WASHINGTON, D.C. — Today, Worth Rises released the first impact analysis of the Federal Communications Commission’s proposed revisions to the agency’s 2024 regulations on incarcerated people’s communications services.
Key Findings:
The weighted average phone call rate across all prisons is currently $0.049 per minute, lower than the 2024 rate cap of $0.06 per minute and not even half of the revised 2025 rate cap of $0.11 per minute.
Only three states — Florida, Kentucky, and Oklahoma — currently have rates above the newly proposed rate cap. In fact, 94% of prison systems are at or below the revised rate cap, and 76% of prison systems would already be compliant with the 2024 rate cap today. In fact, roughly a dozen state prison systems had already complied with the 2024 regulations before the FCC paused implementation; and despite the pause, the majority have maintained their new lower rates.

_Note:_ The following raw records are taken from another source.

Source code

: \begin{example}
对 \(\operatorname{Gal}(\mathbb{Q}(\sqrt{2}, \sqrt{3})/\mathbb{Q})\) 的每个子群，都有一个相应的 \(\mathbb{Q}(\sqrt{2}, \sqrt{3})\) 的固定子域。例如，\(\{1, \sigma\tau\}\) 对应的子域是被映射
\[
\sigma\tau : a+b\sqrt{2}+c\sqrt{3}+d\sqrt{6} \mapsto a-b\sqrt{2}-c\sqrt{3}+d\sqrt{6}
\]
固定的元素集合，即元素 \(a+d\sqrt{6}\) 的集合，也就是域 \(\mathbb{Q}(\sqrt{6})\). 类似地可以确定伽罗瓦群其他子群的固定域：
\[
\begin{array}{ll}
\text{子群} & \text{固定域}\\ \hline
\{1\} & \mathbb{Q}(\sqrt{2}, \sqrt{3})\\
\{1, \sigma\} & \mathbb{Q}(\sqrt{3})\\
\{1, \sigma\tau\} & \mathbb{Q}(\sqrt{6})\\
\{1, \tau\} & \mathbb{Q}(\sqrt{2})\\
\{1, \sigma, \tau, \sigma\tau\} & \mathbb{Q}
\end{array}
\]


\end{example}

Under the 2024 rules, 45 prison systems would have been impacted; under the latest FCC’s revisions, that number falls to just 19 prison systems — less than half. As a result, the portion of the prison population that will experience relief drops from 78% to 42%, meaning that 446,000 fewer people in prison, and their families, will benefit.
The 2025 proposed revisions will deliver substantially less financial relief to families (39%), or $215 million less each year. While the largest drop is felt by those in prisons (49%), the drop is still significant for people in the largest and smallest jails (29% in jails over 1,000, 27% in jails over 350, and 27% in jails under 50).

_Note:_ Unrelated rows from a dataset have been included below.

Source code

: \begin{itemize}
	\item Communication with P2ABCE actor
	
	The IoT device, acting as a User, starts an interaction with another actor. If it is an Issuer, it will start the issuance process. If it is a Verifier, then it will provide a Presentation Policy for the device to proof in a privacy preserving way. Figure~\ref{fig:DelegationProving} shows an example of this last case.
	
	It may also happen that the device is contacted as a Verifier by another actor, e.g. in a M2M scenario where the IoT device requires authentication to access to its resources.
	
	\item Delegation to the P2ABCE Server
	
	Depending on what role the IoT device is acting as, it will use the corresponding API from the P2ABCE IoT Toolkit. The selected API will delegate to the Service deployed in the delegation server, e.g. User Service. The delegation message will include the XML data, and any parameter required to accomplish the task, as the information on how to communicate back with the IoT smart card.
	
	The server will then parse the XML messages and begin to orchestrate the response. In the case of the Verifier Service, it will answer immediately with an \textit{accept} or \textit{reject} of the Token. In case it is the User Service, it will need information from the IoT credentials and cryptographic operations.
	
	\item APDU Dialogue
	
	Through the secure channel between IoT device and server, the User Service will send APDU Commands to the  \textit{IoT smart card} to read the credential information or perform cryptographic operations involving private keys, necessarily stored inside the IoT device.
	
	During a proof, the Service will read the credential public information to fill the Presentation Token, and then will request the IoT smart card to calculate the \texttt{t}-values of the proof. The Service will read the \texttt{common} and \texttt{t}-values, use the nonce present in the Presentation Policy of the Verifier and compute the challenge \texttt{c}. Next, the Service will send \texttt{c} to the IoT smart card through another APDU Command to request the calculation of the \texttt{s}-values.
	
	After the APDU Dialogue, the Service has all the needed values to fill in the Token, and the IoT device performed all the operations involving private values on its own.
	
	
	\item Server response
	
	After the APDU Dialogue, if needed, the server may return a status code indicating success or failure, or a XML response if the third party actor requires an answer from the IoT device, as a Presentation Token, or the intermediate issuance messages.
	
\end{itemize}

The proposed revisions will severely dampen the increase in communication that sits at the center of the intent to regulate industry, from 2.1 billion additional call minutes a year under the 2024 rules to just 714 million under the 2025 revised rules, a drop of 66%.
Alongside the new data analysis, Worth Rises Executive Director Bianca Tylek released the following statement:
“Under the new rules, as currently drafted, incarcerated people and their families will receive significantly less relief than originally anticipated and is necessary. The FCC is being manipulated by a predatory industry that is transparently colluding with state and local agencies vexed about an impending loss of revenue they should have never been privy to but collected for decades. Correctional telecom providers and their partner agencies have threatened to deny incarcerated people communication services if their unjust financial windfall is not restored in an effort to suggest that the industry cannot survive the 2024 regulations. So far only one rural jail has taken such action and, despite the suspension of the rules, it has not returned communications services to its population.

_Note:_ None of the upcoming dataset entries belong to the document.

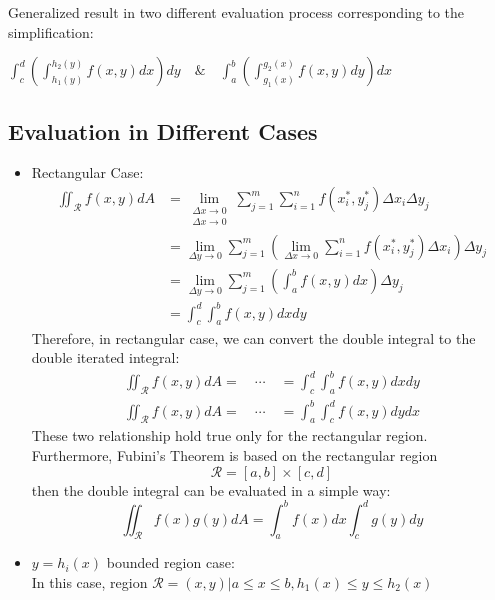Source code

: \documentclass[UTF8,a4paper, 10pt, openany]{svmono}
\begin{document}
Generalized result in two different evaluation process corresponding to the simplification:

\begin{center}
$\boxed{\displaystyle\int_{c}^{d}\left(\displaystyle\int_{h_1(y)}^{h_2(y)}f(x,y)dx\right)dy \quad \& \quad \displaystyle\int_{a}^{b}\left(\displaystyle\int_{g_1(x)}^{g_2(x)}f(x,y)dy\right)dx}$
\end{center}

\subsection{Evaluation in Different Cases}
\begin{itemize}
\item Rectangular Case:
\begin{align*}
\iint_{\mathcal{R}}f(x,y)dA &= \lim_{\substack{\Delta x\to 0\\ \Delta x\to 0}}\displaystyle\sum_{j=1}^{m}\displaystyle\sum_{i=1}^{n} f(x_i^*,y_j^*)\Delta x_{i}\Delta y_{j}\\
&= \lim_{\Delta y\to 0}\displaystyle\sum_{j=1}^{m}\left(\lim_{\Delta x\to 0}\displaystyle\sum_{i=1}^{n} f(x_i^*,y_j^*)\Delta x_{i} \right)\Delta y_{j}\\
&= \lim_{\Delta y\to 0}\displaystyle\sum_{j=1}^{m}\left(\displaystyle\int_{a}^{b}f(x,y)dx \right)\Delta y_{j}\\
&= \displaystyle\int_{c}^{d}\displaystyle\int_{a}^{b}f(x,y)dxdy
\end{align*}
Therefore, in rectangular case, we can convert the double integral to the double iterated integral:
\begin{align*}
\iint_{\mathcal{R}}f(x,y)dA =\quad \cdots \quad=\displaystyle\int_{c}^{d}\displaystyle\int_{a}^{b}f(x,y)dxdy \\
\iint_{\mathcal{R}}f(x,y)dA =\quad \cdots \quad=\displaystyle\int_{a}^{b}\displaystyle\int_{c}^{d}f(x,y)dydx
\end{align*}
These two relationship hold true only for the rectangular region.\\
Furthermore, Fubini's Theorem is based on the rectangular region
$$\mathcal{R}=[a,b]\times [c,d]$$
then the double integral can be evaluated in a simple way:
$$\iint_{\mathcal{R}}f(x)g(y)dA=\int_{a}^{b}f(x)dx\int_{c}^{d}g(y)dy$$
\item $y=h_{i}(x)$ bounded region case:\\
In this case, region $\mathcal{R}={(x,y)|a\leq x\leq b, h_{1}(x)\leq y\leq h_{2}(x)}$
\begin{align*}

\end{align*}
\end{itemize}
\end{document}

“The data released by Worth Rises today demonstrates the absurdity of this claim. Nearly all prison systems, which hold more than two-thirds of our nation’s incarcerated population, are already at or below the revised rate cap. In fact, many are already compliant with the 2024 rate caps. The revised rate caps decrease savings for families by nearly half, an outcome that simply cannot be justified by the sparse record presented by the industry and law enforcement. Most importantly, however, the FCC’s revised rules gut the very purpose of this regulation: communication. The 2024 rules were projected to generate nearly two billion additional call minutes every year, strengthening family bonds and public safety alike. The new proposal slashes that figure by a staggering 66%.
“Rolling back such important and well-reasoned regulations to address a singular uncompromising jail or pretextual concerns undermines more than a decade of the agency’s work in setting just and reasonable rates, as mandated by Congress by the Martha Wright Reed Act. Families impacted by incarceration deserve real relief — not regulatory backpedaling. We urge the Commission to not let this predatory industry manipulate the rulemaking process with audacious claims, given its gross history, that it is protecting communication services for incarcerated people. Instead, it should listen to those who must rely on these services everyday for connection, support, and survival and their allies — nearly 15,000 of which have filed comments opposing any delay or rollback to the 2024 rules.”
Worth Rises will be meeting with Commissioners over the following week to propose changes to strengthen the draft regulations and minimize these negative impacts.